IAN BARACLOUGH has demanded his players show their inner strength and 'drag' Motherwell out of the mire.

The Fir Park club have 12 games left to save their season after just one point from their last eight has seem them plummet to the bottom of the Premiership.

It is a fall from grace that has been taking place all season for the team that claimed the title of 'best of the rest' for the last three years.

Captain Keith Lasley admitted after their latest defeat - a 1-0 home loss to Dundee on Saturday - that a fear factor was beginning to creep into their game.

But Baraclough has urged his team to show courage and turn their season around. He told SportTimes: "People should be saying to me that they want to be involved and they don't want to be left out.

"It can happen in clubs when you are down where we are that it is difficult to get strong characters to say 'Come on, I'm going to drag the team'. We have to find those individuals."

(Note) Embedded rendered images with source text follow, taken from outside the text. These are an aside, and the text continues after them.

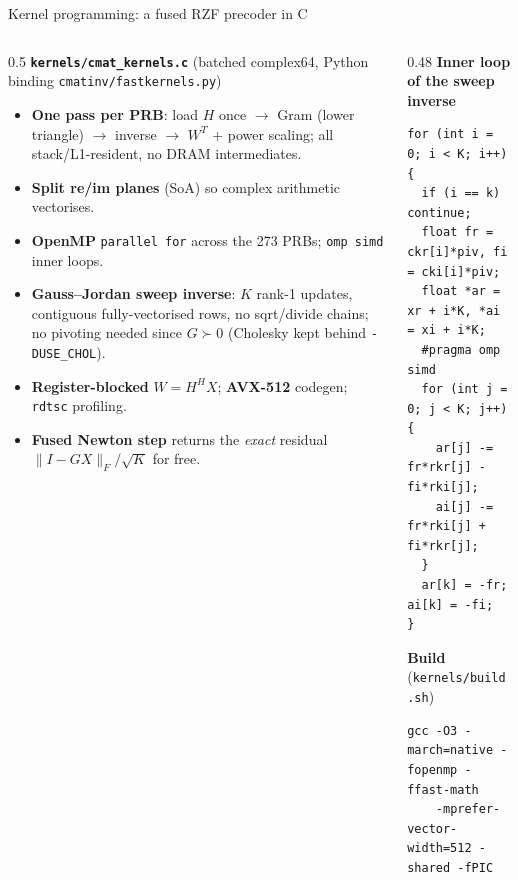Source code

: \documentclass[aspectratio=169,11pt,xcolor=table]{beamer}
\begin{document}
\begin{frame}[fragile]{Kernel programming: a fused RZF precoder in C}
  \scriptsize
  \begin{columns}[T]
    \begin{column}{0.5\textwidth}
      \textbf{\texttt{kernels/cmat\_kernels.c}} (batched complex64, Python binding \texttt{cmatinv/fastkernels.py})
      \begin{itemize}
        \item \textbf{One pass per PRB}: load $H$ once $\to$ Gram (lower triangle) $\to$ inverse $\to$ $W^T$ + power scaling; all stack/L1-resident, no DRAM intermediates.
        \item \textbf{Split re/im planes} (SoA) so complex arithmetic vectorises.
        \item \textbf{OpenMP} \texttt{parallel for} across the 273 PRBs; \texttt{omp simd} inner loops.
        \item \textbf{Gauss--Jordan sweep inverse}: $K$ rank-1 updates, contiguous fully-vectorised rows, no sqrt/divide chains; no pivoting needed since $G \succ 0$ (Cholesky kept behind \texttt{-DUSE\_CHOL}).
        \item \textbf{Register-blocked} $W = H^H X$; \textbf{AVX-512} codegen; \texttt{rdtsc} profiling.
        \item \textbf{Fused Newton step} returns the \emph{exact} residual $\|I - GX\|_F/\sqrt K$ for free.
      \end{itemize}
    \end{column}
    \begin{column}{0.48\textwidth}
      \textbf{Inner loop of the sweep inverse}
\begin{verbatim}
for (int i = 0; i < K; i++) {
  if (i == k) continue;
  float fr = ckr[i]*piv, fi = cki[i]*piv;
  float *ar = xr + i*K, *ai = xi + i*K;
  #pragma omp simd
  for (int j = 0; j < K; j++) {
    ar[j] -= fr*rkr[j] - fi*rki[j];
    ai[j] -= fr*rki[j] + fi*rkr[j];
  }
  ar[k] = -fr; ai[k] = -fi;
}
\end{verbatim}
      \textbf{Build} (\texttt{kernels/build.sh})
\begin{verbatim}
gcc -O3 -march=native -fopenmp -ffast-math
    -mprefer-vector-width=512 -shared -fPIC
\end{verbatim}
    \end{column}
  \end{columns}
\end{frame}
\end{document}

He added: "Everyone wants to go and do well for every person connected with the football club, none more so than the supporters. They have backed us, they continue to do that.

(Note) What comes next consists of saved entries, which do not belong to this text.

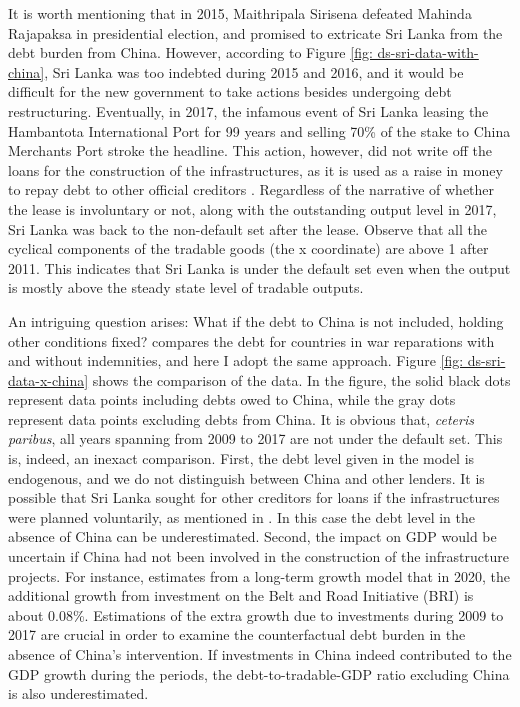 It is worth mentioning that in 2015, Maithripala Sirisena defeated Mahinda Rajapaksa in presidential election, and promised to extricate Sri Lanka from the debt burden from China. However, according to Figure \ref{fig: ds-sri-data-with-china}, Sri Lanka was too indebted during 2015 and 2016, and it would be difficult for the new government to take actions besides undergoing debt restructuring. Eventually, in 2017, the infamous event of Sri Lanka leasing the Hambantota International Port for 99 years and selling 70\% of the stake to China Merchants Port stroke the headline. This action, however, did not write off the loans for the construction of the infrastructures, as it is used as a raise in money to repay debt to other official creditors \citep{Brautigam-meme-2020, Moramudali_2019}. Regardless of the narrative of whether the lease is involuntary or not, along with the outstanding output level in 2017, Sri Lanka was back to the non-default set after the lease.
Observe that all the cyclical components of the tradable goods (the x coordinate) are above 1 after 2011. This indicates that Sri Lanka is under the default set even when the output is mostly above the steady state level of tradable outputs.

An intriguing question arises: What if the debt to China is not included, holding other conditions fixed? \citet{Hinrichsen_2020-chapter4} compares the debt for countries in war reparations with and without indemnities, and here I adopt the same approach. Figure \ref{fig: ds-sri-data-x-china} shows the comparison of the data. In the figure, the solid black dots represent data points including debts owed to China, while the gray dots represent data points excluding debts from China.
It is obvious that, \emph{ceteris paribus}, all years spanning from 2009 to 2017 are not under the default set. This is, indeed, an inexact comparison.
First, the debt level given in the model is endogenous, and we do not distinguish between China and other lenders. It is possible that Sri Lanka sought for other creditors for loans if the infrastructures were planned voluntarily, as mentioned in \citet{Brautigam-meme-2020}. In this case the debt level in the absence of China can be underestimated.
Second, the impact on GDP would be uncertain if China had not been involved in the construction of the infrastructure projects. For instance, \citet{Bandiera-Vasileios-BRI-debt} estimates from a long-term growth model that in 2020, the additional growth from investment on the Belt and Road Initiative (BRI) is about 0.08\%.
Estimations of the extra growth due to investments during 2009 to 2017 are crucial in order to examine the counterfactual debt burden in the absence of China's intervention. If investments in China indeed contributed to the GDP growth during the periods, the debt-to-tradable-GDP ratio excluding China is also underestimated.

"There is quietness at times and I suppose you can hear every little thing that is shouted at them, but you have to be big and strong enough as a footballer to deal with that.

"It's not all going to go the way you want it to go with the crowds forceful and roaring. You'd love to play in that scenario every week.

"With the situation as it is at the moment, they are waiting for us to do something to get them sparked up and we have got to do that."

Motherwell trudged off the park to a chorus of boos from the few in Fir Park who had hung around long enough to do so.

Their frustration is founded in seeing a team that has competed admirably in recent years inexplicably lose their way this season.

It is a conundrum which was puzzling the Well support long before Baraclough's arrival, and the Motherwell manager is sure his new acquisitions will prove beneficial in solving their poor run.

"We have brought some new players in and to make them all tick at the same time is a difficult task," said the Motherwell manager, who gave George Long, Conor Grant, Marvin Johnson and Nathan Thomas home debuts on Saturday.

"I think there is light at the end of the tunnel in relation to the players we have available to us when you look at the guys we have coming back and the competition for places.

"You look at the likes of Conor Grant, who will have gone away disappointed. But, for me, he wanted to get on the ball. He may have given it away a couple of times, but we need to make sure the options he has are better.

"Nathan and Marvin are two wide men who have pace and ability, and it's for them to realise it. They will trouble any full-back if they go one against one.